I’m writing this because I have to acknowledge my pain; because it is real and ubiquitous and it comes for me everywhere. Like, in my sleep, or while driving, or running, or in the grocery store, or gassing up the car, or at a cafe, or watching Netflix, or on the john. Anywhere and everywhere.
Sometimes, a year on, I go for hours without it hitting me. Sometimes minutes. So, in some ways, it is an existential threat, at least to my sanity, which is a dangling thread from which I worry the whole sweater of all that bloated, material comfort could begin to unravel.
I’m writing this because I know I need help. I need tools to cope with this, and to continue to function on a daily, hourly, minute-ly basis. I have kids to support materially and emotionally, and though i slip up and my mood and maybe too much drinking occasionally affect my interactions with them, they truly don’t deserve any of my baggage.
And there’s a ton of advice out there: Articles, blogs, vlogs, books, moms, friends old and new, Netflix series plots. Some of it’s good. Some shitty. Most of it’s far easier said than done. Yet, the reality of an emotional loss like mine (and yours) is still crushing sometimes. And since I’m not the only one hurting, and I have grasped and writhed and latched onto a precious few things that bring some momentary relief, I want to share.

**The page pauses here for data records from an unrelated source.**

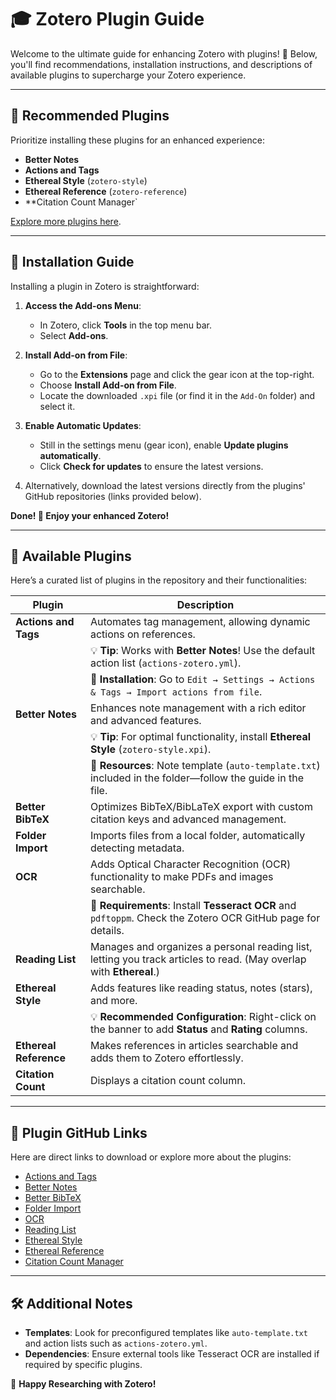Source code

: 
# 🎓 Zotero Plugin Guide

Welcome to the ultimate guide for enhancing Zotero with plugins! 🚀 Below, you'll find recommendations, installation instructions, and descriptions of available plugins to supercharge your Zotero experience.

---

## 🌟 Recommended Plugins

Prioritize installing these plugins for an enhanced experience:

- **Better Notes**
- **Actions and Tags**
- **Ethereal Style** (`zotero-style`)
- **Ethereal Reference** (`zotero-reference`)
- **Citation Count Manager`

[Explore more plugins here](https://www.zotero.org/support/plugins).

---

## 🔧 Installation Guide

Installing a plugin in Zotero is straightforward:

1. **Access the Add-ons Menu**:
   - In Zotero, click **Tools** in the top menu bar.
   - Select **Add-ons**.

2. **Install Add-on from File**:
   - Go to the **Extensions** page and click the gear icon at the top-right.
   - Choose **Install Add-on from File**.
   - Locate the downloaded `.xpi` file (or find it in the `Add-On` folder) and select it.

3. **Enable Automatic Updates**:
   - Still in the settings menu (gear icon), enable **Update plugins automatically**.
   - Click **Check for updates** to ensure the latest versions.

4. Alternatively, download the latest versions directly from the plugins' GitHub repositories (links provided below).

**Done! 🎉 Enjoy your enhanced Zotero!**

---

## 📂 Available Plugins

Here’s a curated list of plugins in the repository and their functionalities:

| **Plugin**          | **Description**                                                                                                                                       |
|----------------------|-------------------------------------------------------------------------------------------------------------------------------------------------------|
| **Actions and Tags** | Automates tag management, allowing dynamic actions on references.                                                                                     |
|                      | 💡 **Tip**: Works with **Better Notes**! Use the default action list (`actions-zotero.yml`).                                                         |
|                      | 📄 **Installation**: Go to `Edit → Settings → Actions & Tags → Import actions from file`.                                                           |
| **Better Notes**     | Enhances note management with a rich editor and advanced features.                                                                                   |
|                      | 💡 **Tip**: For optimal functionality, install **Ethereal Style** (`zotero-style.xpi`).                                                             |
|                      | 📄 **Resources**: Note template (`auto-template.txt`) included in the folder—follow the guide in the file.                                           |
| **Better BibTeX**    | Optimizes BibTeX/BibLaTeX export with custom citation keys and advanced management.                                                                  |
| **Folder Import**    | Imports files from a local folder, automatically detecting metadata.                                                                                 |
| **OCR**              | Adds Optical Character Recognition (OCR) functionality to make PDFs and images searchable.                                                           |
|                      | 📄 **Requirements**: Install **Tesseract OCR** and `pdftoppm`. Check the Zotero OCR GitHub page for details.                                         |
| **Reading List**     | Manages and organizes a personal reading list, letting you track articles to read. (May overlap with **Ethereal**.)                                  |
| **Ethereal Style**   | Adds features like reading status, notes (stars), and more.                                                                                          |
|                      | 💡 **Recommended Configuration**: Right-click on the banner to add **Status** and **Rating** columns.                                               |
| **Ethereal Reference** | Makes references in articles searchable and adds them to Zotero effortlessly.                                                                      |
| **Citation Count**   | Displays a citation count column.                                                                                                                    |

---

## 🔗 Plugin GitHub Links

Here are direct links to download or explore more about the plugins:

- [Actions and Tags](https://github.com/windingwind/zotero-actions-tags)
- [Better Notes](https://github.com/windingwind/zotero-better-notes/tree/master)
- [Better BibTeX](https://retorque.re/zotero-better-bibtex/index.html)
- [Folder Import](https://github.com/retorquere/zotero-folder-import)
- [OCR](https://github.com/UB-Mannheim/zotero-ocr)
- [Reading List](https://github.com/Dominic-DallOsto/zotero-reading-list)
- [Ethereal Style](https://github.com/MuiseDestiny/zotero-style/releases)
- [Ethereal Reference](https://github.com/MuiseDestiny/zotero-reference)
- [Citation Count Manager](https://github.com/FrLars21/ZoteroCitationCountsManager)

---

## 🛠️ Additional Notes

- **Templates**: Look for preconfigured templates like `auto-template.txt` and action lists such as `actions-zotero.yml`.
- **Dependencies**: Ensure external tools like Tesseract OCR are installed if required by specific plugins.

🎉 **Happy Researching with Zotero!**
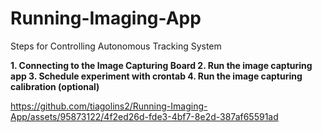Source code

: # Running-Imaging-App
Steps for Controlling Autonomous Tracking System

**1.	Connecting to the Image Capturing Board
**2.	Run the image capturing app**
**3.	Schedule experiment with crontab**
**4.	Run the image capturing calibration (optional)****

https://github.com/tiagolins2/Running-Imaging-App/assets/95873122/4f2ed26d-fde3-4bf7-8e2d-387af65591ad

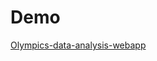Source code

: # Demo

[Olympics-data-analysis-webapp](https://share.streamlit.io/hirparaamit/olympics-data-analysis-webapp/main/app.py)
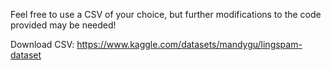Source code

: Feel free to use a CSV of your choice, but further modifications to the code provided may be needed!

Download CSV: https://www.kaggle.com/datasets/mandygu/lingspam-dataset
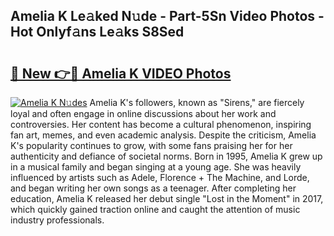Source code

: ## Amelia K Le𝚊ked N𝚞de - Part-5Sn Video Photos - Hot Onlyf𝚊ns Le𝚊ks S8Sed

# <h2><a href="http://ac28296.deff.icu/?id=Amelia+K">🔗 New 👉🔴 Amelia K VIDEO Photos</a></h2>

[![Amelia K N𝚞des](https://i.imgur.com/rIISA9y.gif)](http://ac28296.deff.icu/?id=Amelia+K)
Amelia K's followers, known as "Sirens," are fiercely loyal and often engage in online discussions about her work and controversies. Her content has become a cultural phenomenon, inspiring fan art, memes, and even academic analysis. Despite the criticism, Amelia K's popularity continues to grow, with some fans praising her for her authenticity and defiance of societal norms. Born in 1995, Amelia K grew up in a musical family and began singing at a young age. She was heavily influenced by artists such as Adele, Florence + The Machine, and Lorde, and began writing her own songs as a teenager. After completing her education, Amelia K released her debut single "Lost in the Moment" in 2017, which quickly gained traction online and caught the attention of music industry professionals.

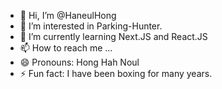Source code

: - 👋 Hi, I’m @HaneulHong
- 👀 I’m interested in Parking-Hunter.
- 🌱 I’m currently learning Next.JS and React.JS
- 📫 How to reach me ...
- 😄 Pronouns: Hong Hah Noul
- ⚡ Fun fact: I have been boxing for many years.

<!---
HaneulHong/HaneulHong is a ✨ special ✨ repository because its `README.md` (this file) appears on your GitHub profile.
You can click the Preview link to take a look at your changes.
--->
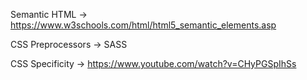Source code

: Semantic HTML -> https://www.w3schools.com/html/html5_semantic_elements.asp

CSS Preprocessors -> SASS

CSS Specificity -> https://www.youtube.com/watch?v=CHyPGSpIhSs
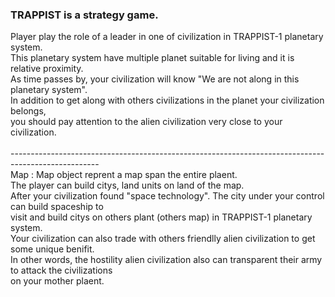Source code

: <h3>TRAPPIST is a strategy game.</h3> 
Player play the role of a leader in one of civilization in TRAPPIST-1 planetary system. <br>
This planetary system have multiple planet suitable for living and it is relative proximity.  <br>
As time passes by, your civilization will know "We are not along in this planetary system".  <br>
In addition to get along with others civilizations in the planet your civilization belongs, <br>
you should pay attention to the alien civilization very close to your civilization.  <br>
<br>
----------------------------------------------------------------------------------------------------<br>
Map :
Map object reprent a map span the entire plaent. <br>
The player can build citys, land units on land of the map. <br>
After your civilization found "space technology". The city under your control can build spaceship to <br> 
visit and build citys on others plant (others map) in TRAPPIST-1 planetary system. <br>
Your civilization can also trade with others friendlly alien civilization to get some unique benifit. <br> 
In other words, the hostility alien civilization also can transparent their army to attack the civilizations <br>
on your mother plaent. <br>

Conclusion to the Intro, preview for the next post
So, I’ll finally get to it. Next post (Sorry, not to tease, but it’s taken me almost a year to get this far, and I am currently traveling with my oldest 2 kids, staying up too late after driving most of the UK south-to-north today).
The purpose of the list in the following post will be to share what I believe are really the helpful bits, for the times when the pain is really raw; and when I, for one, want to tell the rom-com screenplay writers and self-help columnists to fuck off. As a disclaimer: I’ll be sharing my own list of tactics — and frankly some are just cynical, diversionary tricks — that have provided me even the slightest relief during those hard moments that keep coming back.
Sincerely, thanks for reading if you made it here. More soon.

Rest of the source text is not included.